On November 29, 2021, Amarillo Gold Corporation entered into an agreement with Hochschild Mining PLC, whereby Hochschild will acquire all outstanding shares of Amarillo by way of a plan of arrangement under the Business Corporations Act (British Columbia).
Pursuant to the Arrangement, each share of Amarillo will be exchanged for cash consideration of C$0.40 and one share of a new Brazil-focused exploration company, Lavras Gold Corp. (Lavras SpinCo), based in Toronto, Ontario. Lavras SpinCo will be capitalized with C$10 million cash and will hold all assets and rights with respect the Lavras do Sul gold project located in southern Brazil in the state of Rio Grande do Sul.
“This acquisition delivers an immediate and compelling opportunity for our shareholders to monetize their investment in Amarillo at an attractive valuation and significant premium to the current and historical trading price of Amarillo’s shares,” said Mike Mutchler, President and CEO. “The transaction also provides our shareholders with additional value through their continued participation in the future exploration and advancement of the prospective Lavras Project through Lavras SpinCo.”
The cash consideration (not including the value of the Lavras SpinCo shares) represents a premium of 66% over the 20-trading day volume weighted average trading price of the Amarillo shares on the TSX Venture Exchange of C$0.24. The total transaction value is approximately C$164.5 million, excluding Lavras SpinCo’s asset value and C$10 million of cash. It is anticipated that Lavras SpinCo will complete a share consolidation immediately following the completion of the Arrangement.
Highlights of the proposed transactions:
- Cash consideration of C$0.40 per Amarillo share
- Amarillo shareholders also receive one share of Lavras SpinCo for every Amarillo share held
- Lavras SpinCo will have C$10 million cash and hold a stake of the Lavras Project assets
- Lavras SpinCo will have a 2% net smelter return royalty over certain of Amarillo’s exploration properties located outside of the current Posse resource and mine plan at Amarillo’s Mara Rosa property.
RECEIPT OF INTERIM COURT ORDER
On January 27, 2022, Amarillo obtained an interim order from the Supreme Court of British Columbia authorizing the holding of a shareholder meeting
At the Meeting, Shareholders will be asked to consider and, if deemed advisable, pass a special resolution to approve an arrangement, in accordance with the terms of an arrangement agreement entered into by the Company and Hochschild on November 29, 2021, pursuant to which Hochschild, through its subsidiary 1334940 B.C. Ltd., agreed to acquire all of the issued and outstanding Amarillo common shares that it does not already own by way of a statutory plan of arrangement under section 288 of the Business Corporations Act (British Columbia).

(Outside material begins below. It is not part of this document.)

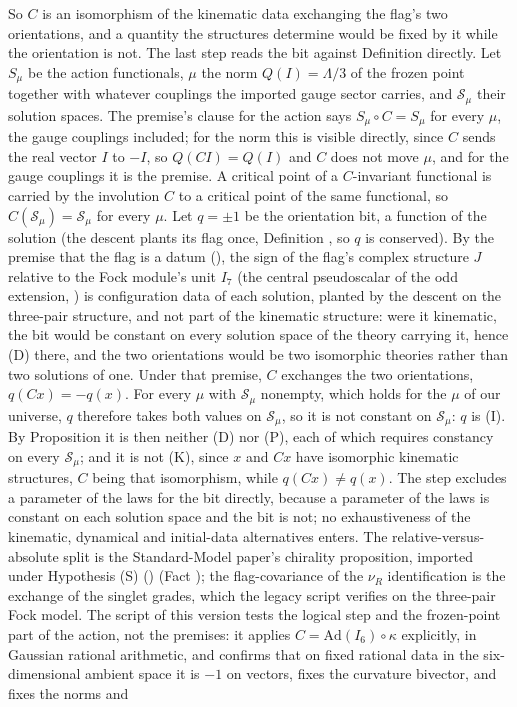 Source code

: So $C$ is an isomorphism of the kinematic data exchanging the flag's two orientations, and a quantity the structures determine would be fixed by it while the orientation is not. The last step reads the bit against Definition  directly. Let $S_{\mu}$ be the action functionals, $\mu$ the norm $Q(I) = \Lambda/3$ of the frozen point together with whatever couplings the imported gauge sector carries, and $\mathcal{S}_{\mu}$ their solution spaces. The premise's clause for the action says $S_{\mu} \circ C = S_{\mu}$ for every $\mu$, the gauge couplings included; for the norm this is visible directly, since $C$ sends the real vector $I$ to $-I$, so $Q(CI) = Q(I)$ and $C$ does not move $\mu$, and for the gauge couplings it is the premise. A critical point of a $C$-invariant functional is carried by the involution $C$ to a critical point of the same functional, so $C(\mathcal{S}_{\mu}) = \mathcal{S}_{\mu}$ for every $\mu$. Let $q = \pm 1$ be the orientation bit, a function of the solution (the descent plants its flag once, Definition , so $q$ is conserved). By the premise that the flag is a datum (), the sign of the flag's complex structure $J$ relative to the Fock module's unit $I_7$ (the central pseudoscalar of the odd extension, ) is configuration data of each solution, planted by the descent on the three-pair structure, and not part of the kinematic structure: were it kinematic, the bit would be constant on every solution space of the theory carrying it, hence (D) there, and the two orientations would be two isomorphic theories rather than two solutions of one. Under that premise, $C$ exchanges the two orientations, $q(Cx) = -q(x)$. For every $\mu$ with $\mathcal{S}_{\mu}$ nonempty, which holds for the $\mu$ of our universe, $q$ therefore takes both values on $\mathcal{S}_{\mu}$, so it is not constant on $\mathcal{S}_{\mu}$: $q$ is (I). By Proposition  it is then neither (D) nor (P), each of which requires constancy on every $\mathcal{S}_{\mu}$; and it is not (K), since $x$ and $Cx$ have isomorphic kinematic structures, $C$ being that isomorphism, while $q(Cx) \neq q(x)$. The step excludes a parameter of the laws for the bit directly, because a parameter of the laws is constant on each solution space and the bit is not; no exhaustiveness of the kinematic, dynamical and initial-data alternatives enters. The relative-versus-absolute split is the Standard-Model paper's chirality proposition, imported under Hypothesis (S) () (Fact ); the flag-covariance of the $\nu_{R}$ identification is the exchange of the singlet grades, which the legacy script verifies on the three-pair Fock model. The script of this version tests the logical step and the frozen-point part of the action, not the premises: it applies $C = \mathrm{Ad}(I_{6}) \circ \kappa$ explicitly, in Gaussian rational arithmetic, and confirms that on fixed rational data in the six-dimensional ambient space it is $-1$ on vectors, fixes the curvature bivector, and fixes the norms and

Shareholders will also be asked to approve an omnibus equity incentive plan for Lavras SpinCo.
REASONS FOR THE ARRANGEMENT
In evaluating and unanimously approving the Arrangement, the Board consulted its legal and financial advisors and the Special Committee.
The Special Committee and the Board carefully considered a number of factors and reasons, including, among others, the following:
- significant premium to unaffected market price – the Special Committee was of the view that the opportunity for shareholders to realize this premium outweighed Amarillo maintaining the status quo
- continued Exposure to other Amarillo assets
- significant shareholder support
- fairness opinion
- no Financing or due diligence condition.
- credibility of, and guarantee by, Hochschild.
- alternatives to the arrangement.
ALTERNATIVES TO THE ARRANGEMENT
The Arrangement Agreement contemplates a reciprocal expense reimbursement/non-completion fee of C$2.5 million payable if the required shareholder approval is not obtained or on the occurrence of certain other circumstances. In addition, the Arrangement Agreement provides for a termination fee of C$5 million payable by Amarillo to Hochschild if the Arrangement is not completed or is terminated by Amarillo or Hochschild in certain circumstances, including if Amarillo enters into an agreement with respect to a superior proposal or if the Board, in certain circumstances, withdraws or modifies its recommendation with respect to the Arrangement.
The Arrangement Agreement also provides for customary non-solicitation covenants, subject to customary “fiduciary out” provisions entitling Amarillo to consider and accept a superior proposal and a right in favor of Hochschild to match any superior proposal.
BOARD RECOMMENDATION
The Board unanimously recommends that the Shareholders vote FOR the Arrangement Resolution and FOR the approval of the Omnibus Plan.